> **Goal of the exercise**: Output each record below exactly as it stands, leaving out the pictures.

> **Collected data**:
++++++++++++++++++++

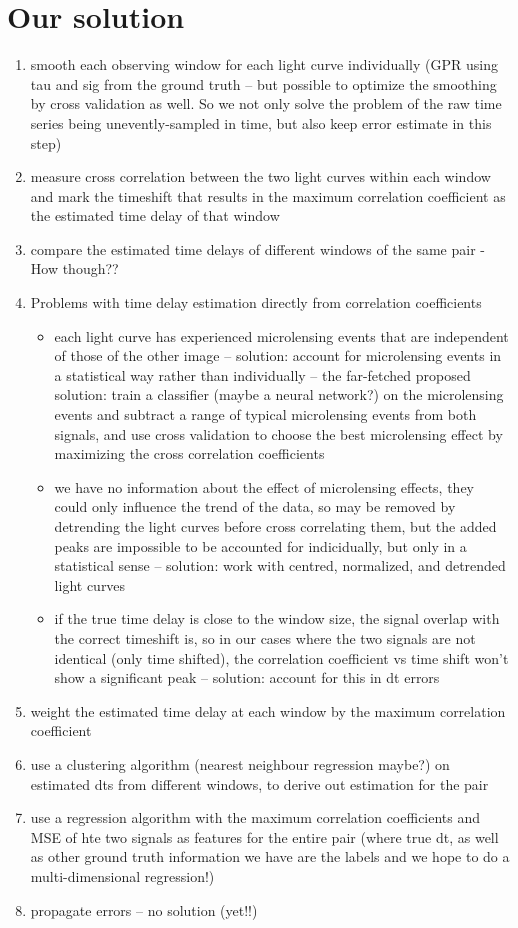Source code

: \documentclass[a4paper, 11pt]{article}
\begin{document}
\section{Our solution}
  \begin{enumerate}
    \item smooth each observing window for each light curve individually (GPR using tau and sig from the ground truth -- but possible to optimize the smoothing by cross validation as well. So we not only solve the problem of the raw time series being unevently-sampled in time, but also keep error estimate in this step)
    \item measure cross correlation between the two light curves within each window and mark the timeshift that results in the maximum correlation coefficient as the estimated time delay of that window
    \item compare the estimated time delays of different windows of the same pair - How though??
    \item Problems with time delay estimation directly from correlation coefficients
    \begin{itemize}
      \item each light curve has experienced microlensing events that are independent of those of the other image -- solution: account for microlensing events in a statistical way rather than individually -- the far-fetched proposed solution: train a classifier (maybe a neural network?) on the microlensing events and subtract a range of typical microlensing events from both signals, and use cross validation to choose the best microlensing effect by maximizing the cross correlation coefficients
      \item we have no information about the effect of microlensing effects, they could only influence the trend of the data, so may be removed by detrending the light curves before cross correlating them, but the added peaks are impossible to be accounted for indicidually, but only in a statistical sense -- solution:  work with centred, normalized, and detrended light curves
      \item if the true time delay is close to the window size, the signal overlap with the correct timeshift is, so in our cases where the two signals are not identical (only time shifted), the correlation coefficient vs time shift won't show a significant peak -- solution: account for this in dt errors
    \end{itemize}
    \item weight the estimated time delay at each window by the maximum correlation coefficient
    \item use a clustering algorithm (nearest neighbour regression maybe?) on estimated dts from different windows, to derive out estimation for the pair
    \item use a regression algorithm with the maximum correlation coefficients and MSE of hte two signals as features for the entire pair (where true dt, as well as other ground truth information we have are the labels and we hope to do a multi-dimensional regression!)
    \item propagate errors -- no solution (yet!!)
\end{enumerate}
\end{document}
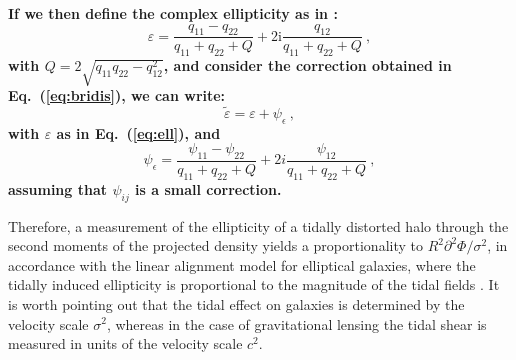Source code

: \documentclass[a4paper,fleqn,usenatbib]{mnras}
\newenvironment{correction}
 {\bfseries}%
  {}%
\begin{document}
\begin{correction}
If we then define the complex ellipticity as in \citet{BartelmannSchneider2001}:
\begin{equation}
\label{eq:ell}
\varepsilon = \frac{q_{11} - q_{22}}{q_{11} + q_{22}+Q} + 2\mathrm{i}\frac{q_{12}}{q_{11} + q_{22}+Q} \ ,
\end{equation} 
with $Q=2\sqrt{q_{11}q_{22}-q_{12}^2}$, and consider the correction obtained in Eq.~(\ref{eq:bridis}), we can write:
\begin{equation}
\label{eq:epsilon}
\widetilde{\varepsilon} = \varepsilon +  \psi_{\epsilon}\ ,
\end{equation} 
with $\varepsilon$ as in Eq.~(\ref{eq:ell}), and
\begin{equation}
\psi_{\epsilon} = \frac{\psi_{11} - \psi_{22}}{q_{11} + q_{22}+Q} + 2i\frac{\psi_{12}}{q_{11} + q_{22}+Q} \ ,
\end{equation}
assuming that $\psi_{ij}$ is a small correction.
\end{correction}


Therefore, a measurement of the ellipticity of a tidally distorted halo through the second moments of the projected density yields a proportionality to $R^2\partial^2\Phi/\sigma^2$, in accordance with the linear alignment model for elliptical galaxies, where the tidally induced ellipticity is proportional to the magnitude of the tidal fields \citep{HirataSeljak2004, Blazeketal2011, Blazeketal2015}. It is worth pointing out that the tidal effect on galaxies is determined by the velocity scale $\sigma^2$, whereas in the case of gravitational lensing the tidal shear is measured in units of the velocity scale $c^2$.
\end{document}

++++++++++++++++++++

> **Exercise result**:
Source code

: \documentclass[a4paper, 11pt]{article}
\begin{document}
\section{Our solution}
  \begin{enumerate}
    \item smooth each observing window for each light curve individually (GPR using tau and sig from the ground truth -- but possible to optimize the smoothing by cross validation as well. So we not only solve the problem of the raw time series being unevently-sampled in time, but also keep error estimate in this step)
    \item measure cross correlation between the two light curves within each window and mark the timeshift that results in the maximum correlation coefficient as the estimated time delay of that window
    \item compare the estimated time delays of different windows of the same pair - How though??
    \item Problems with time delay estimation directly from correlation coefficients
    \begin{itemize}
      \item each light curve has experienced microlensing events that are independent of those of the other image -- solution: account for microlensing events in a statistical way rather than individually -- the far-fetched proposed solution: train a classifier (maybe a neural network?) on the microlensing events and subtract a range of typical microlensing events from both signals, and use cross validation to choose the best microlensing effect by maximizing the cross correlation coefficients
      \item we have no information about the effect of microlensing effects, they could only influence the trend of the data, so may be removed by detrending the light curves before cross correlating them, but the added peaks are impossible to be accounted for indicidually, but only in a statistical sense -- solution:  work with centred, normalized, and detrended light curves
      \item if the true time delay is close to the window size, the signal overlap with the correct timeshift is, so in our cases where the two signals are not identical (only time shifted), the correlation coefficient vs time shift won't show a significant peak -- solution: account for this in dt errors
    \end{itemize}
    \item weight the estimated time delay at each window by the maximum correlation coefficient
    \item use a clustering algorithm (nearest neighbour regression maybe?) on estimated dts from different windows, to derive out estimation for the pair
    \item use a regression algorithm with the maximum correlation coefficients and MSE of hte two signals as features for the entire pair (where true dt, as well as other ground truth information we have are the labels and we hope to do a multi-dimensional regression!)
    \item propagate errors -- no solution (yet!!)
\end{enumerate}
\end{document}
Source code

: \documentclass[a4paper,fleqn,usenatbib]{mnras}
\newenvironment{correction}
 {\bfseries}%
  {}%
\begin{document}
\begin{correction}
If we then define the complex ellipticity as in \citet{BartelmannSchneider2001}:
\begin{equation}
\label{eq:ell}
\varepsilon = \frac{q_{11} - q_{22}}{q_{11} + q_{22}+Q} + 2\mathrm{i}\frac{q_{12}}{q_{11} + q_{22}+Q} \ ,
\end{equation} 
with $Q=2\sqrt{q_{11}q_{22}-q_{12}^2}$, and consider the correction obtained in Eq.~(\ref{eq:bridis}), we can write:
\begin{equation}
\label{eq:epsilon}
\widetilde{\varepsilon} = \varepsilon +  \psi_{\epsilon}\ ,
\end{equation} 
with $\varepsilon$ as in Eq.~(\ref{eq:ell}), and
\begin{equation}
\psi_{\epsilon} = \frac{\psi_{11} - \psi_{22}}{q_{11} + q_{22}+Q} + 2i\frac{\psi_{12}}{q_{11} + q_{22}+Q} \ ,
\end{equation}
assuming that $\psi_{ij}$ is a small correction.
\end{correction}


Therefore, a measurement of the ellipticity of a tidally distorted halo through the second moments of the projected density yields a proportionality to $R^2\partial^2\Phi/\sigma^2$, in accordance with the linear alignment model for elliptical galaxies, where the tidally induced ellipticity is proportional to the magnitude of the tidal fields \citep{HirataSeljak2004, Blazeketal2011, Blazeketal2015}. It is worth pointing out that the tidal effect on galaxies is determined by the velocity scale $\sigma^2$, whereas in the case of gravitational lensing the tidal shear is measured in units of the velocity scale $c^2$.
\end{document}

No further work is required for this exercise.